» EXERCISE:
Read the lines of the data below and retrieve those with "Ruby".

- - -

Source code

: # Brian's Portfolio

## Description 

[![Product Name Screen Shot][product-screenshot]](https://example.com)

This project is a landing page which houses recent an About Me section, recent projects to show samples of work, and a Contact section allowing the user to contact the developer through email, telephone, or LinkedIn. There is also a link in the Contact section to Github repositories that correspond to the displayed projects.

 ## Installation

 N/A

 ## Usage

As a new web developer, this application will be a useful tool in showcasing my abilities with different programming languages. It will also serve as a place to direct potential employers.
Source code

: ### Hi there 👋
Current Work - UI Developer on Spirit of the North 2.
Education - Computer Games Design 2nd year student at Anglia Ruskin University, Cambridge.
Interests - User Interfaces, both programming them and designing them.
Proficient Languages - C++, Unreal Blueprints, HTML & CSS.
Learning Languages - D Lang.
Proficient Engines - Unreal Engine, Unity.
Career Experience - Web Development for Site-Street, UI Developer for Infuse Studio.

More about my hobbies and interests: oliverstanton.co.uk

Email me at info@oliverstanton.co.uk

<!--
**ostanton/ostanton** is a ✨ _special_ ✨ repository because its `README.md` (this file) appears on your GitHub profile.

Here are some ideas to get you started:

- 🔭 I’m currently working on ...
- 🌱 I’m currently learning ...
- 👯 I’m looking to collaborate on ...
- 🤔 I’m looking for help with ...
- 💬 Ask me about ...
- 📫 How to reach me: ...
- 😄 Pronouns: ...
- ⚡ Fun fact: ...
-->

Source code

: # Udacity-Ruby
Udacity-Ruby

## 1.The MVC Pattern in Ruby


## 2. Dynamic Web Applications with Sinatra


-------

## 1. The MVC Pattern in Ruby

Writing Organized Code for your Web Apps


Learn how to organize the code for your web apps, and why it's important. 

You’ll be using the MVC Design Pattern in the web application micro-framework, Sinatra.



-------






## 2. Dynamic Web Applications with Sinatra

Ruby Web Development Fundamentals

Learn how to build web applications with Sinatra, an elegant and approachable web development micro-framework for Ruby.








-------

- - -

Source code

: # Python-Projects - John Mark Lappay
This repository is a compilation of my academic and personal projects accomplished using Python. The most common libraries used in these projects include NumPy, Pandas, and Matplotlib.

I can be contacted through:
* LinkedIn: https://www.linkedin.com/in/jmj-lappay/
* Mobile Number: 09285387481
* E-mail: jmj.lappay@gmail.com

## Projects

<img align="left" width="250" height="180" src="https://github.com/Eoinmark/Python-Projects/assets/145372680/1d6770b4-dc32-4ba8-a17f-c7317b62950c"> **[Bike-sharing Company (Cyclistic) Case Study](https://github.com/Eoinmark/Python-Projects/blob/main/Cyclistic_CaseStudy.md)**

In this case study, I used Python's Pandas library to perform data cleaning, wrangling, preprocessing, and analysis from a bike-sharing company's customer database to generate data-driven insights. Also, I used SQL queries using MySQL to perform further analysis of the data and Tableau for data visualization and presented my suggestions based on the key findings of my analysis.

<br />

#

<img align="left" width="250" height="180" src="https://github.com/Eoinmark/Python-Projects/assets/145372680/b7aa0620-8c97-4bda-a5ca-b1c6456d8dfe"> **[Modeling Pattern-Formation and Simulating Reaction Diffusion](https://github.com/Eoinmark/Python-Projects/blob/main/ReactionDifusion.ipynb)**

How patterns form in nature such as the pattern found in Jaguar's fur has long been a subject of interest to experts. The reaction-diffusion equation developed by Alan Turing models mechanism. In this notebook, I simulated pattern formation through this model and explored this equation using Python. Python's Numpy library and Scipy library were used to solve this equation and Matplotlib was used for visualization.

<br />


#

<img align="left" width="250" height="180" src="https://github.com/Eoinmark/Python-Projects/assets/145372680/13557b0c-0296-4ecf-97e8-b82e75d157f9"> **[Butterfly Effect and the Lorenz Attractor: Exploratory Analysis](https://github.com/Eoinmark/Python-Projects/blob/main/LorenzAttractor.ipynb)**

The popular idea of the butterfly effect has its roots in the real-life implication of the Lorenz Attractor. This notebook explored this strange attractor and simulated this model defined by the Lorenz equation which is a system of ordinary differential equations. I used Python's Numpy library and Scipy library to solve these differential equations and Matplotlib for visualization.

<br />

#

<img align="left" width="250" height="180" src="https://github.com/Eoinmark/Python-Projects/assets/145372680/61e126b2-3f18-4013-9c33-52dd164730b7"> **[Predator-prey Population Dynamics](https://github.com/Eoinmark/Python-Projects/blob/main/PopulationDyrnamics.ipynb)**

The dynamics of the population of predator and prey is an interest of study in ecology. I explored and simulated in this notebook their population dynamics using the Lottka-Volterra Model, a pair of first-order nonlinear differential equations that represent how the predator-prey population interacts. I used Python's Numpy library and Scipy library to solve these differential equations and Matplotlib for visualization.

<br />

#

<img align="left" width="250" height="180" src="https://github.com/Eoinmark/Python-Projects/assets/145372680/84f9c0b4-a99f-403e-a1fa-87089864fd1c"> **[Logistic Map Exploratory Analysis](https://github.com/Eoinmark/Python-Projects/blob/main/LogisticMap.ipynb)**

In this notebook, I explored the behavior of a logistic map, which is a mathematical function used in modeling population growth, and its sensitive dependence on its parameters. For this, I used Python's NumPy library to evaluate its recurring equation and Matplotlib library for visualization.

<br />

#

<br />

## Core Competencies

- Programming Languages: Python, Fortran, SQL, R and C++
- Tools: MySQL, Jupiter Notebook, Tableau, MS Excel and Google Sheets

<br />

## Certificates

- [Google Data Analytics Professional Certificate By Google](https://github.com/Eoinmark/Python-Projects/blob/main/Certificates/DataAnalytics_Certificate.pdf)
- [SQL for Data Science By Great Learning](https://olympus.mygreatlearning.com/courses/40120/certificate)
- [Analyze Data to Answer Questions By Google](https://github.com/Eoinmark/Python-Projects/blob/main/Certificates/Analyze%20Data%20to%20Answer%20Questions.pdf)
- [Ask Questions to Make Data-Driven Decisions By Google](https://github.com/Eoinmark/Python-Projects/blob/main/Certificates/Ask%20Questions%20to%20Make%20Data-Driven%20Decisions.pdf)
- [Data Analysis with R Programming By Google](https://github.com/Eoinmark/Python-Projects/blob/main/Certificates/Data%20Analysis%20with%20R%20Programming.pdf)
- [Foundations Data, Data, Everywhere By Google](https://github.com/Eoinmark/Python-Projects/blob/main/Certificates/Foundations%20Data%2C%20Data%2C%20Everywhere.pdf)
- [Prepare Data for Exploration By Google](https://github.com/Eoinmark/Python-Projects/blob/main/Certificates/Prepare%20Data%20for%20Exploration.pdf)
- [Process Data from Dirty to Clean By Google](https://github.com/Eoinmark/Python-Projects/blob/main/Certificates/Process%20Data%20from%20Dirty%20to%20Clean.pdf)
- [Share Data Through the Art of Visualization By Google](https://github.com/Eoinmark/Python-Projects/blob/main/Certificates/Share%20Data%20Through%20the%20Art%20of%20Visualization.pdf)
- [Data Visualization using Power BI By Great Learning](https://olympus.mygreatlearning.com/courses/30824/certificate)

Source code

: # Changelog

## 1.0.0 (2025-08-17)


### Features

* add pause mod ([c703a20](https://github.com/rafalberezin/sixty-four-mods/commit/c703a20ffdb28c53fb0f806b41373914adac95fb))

- - -

» ANSWER:
: # Udacity-Ruby
Udacity-Ruby
## 1.The MVC Pattern in Ruby
## 1. The MVC Pattern in Ruby
Ruby Web Development Fundamentals
Learn how to build web applications with Sinatra, an elegant and approachable web development micro-framework for Ruby.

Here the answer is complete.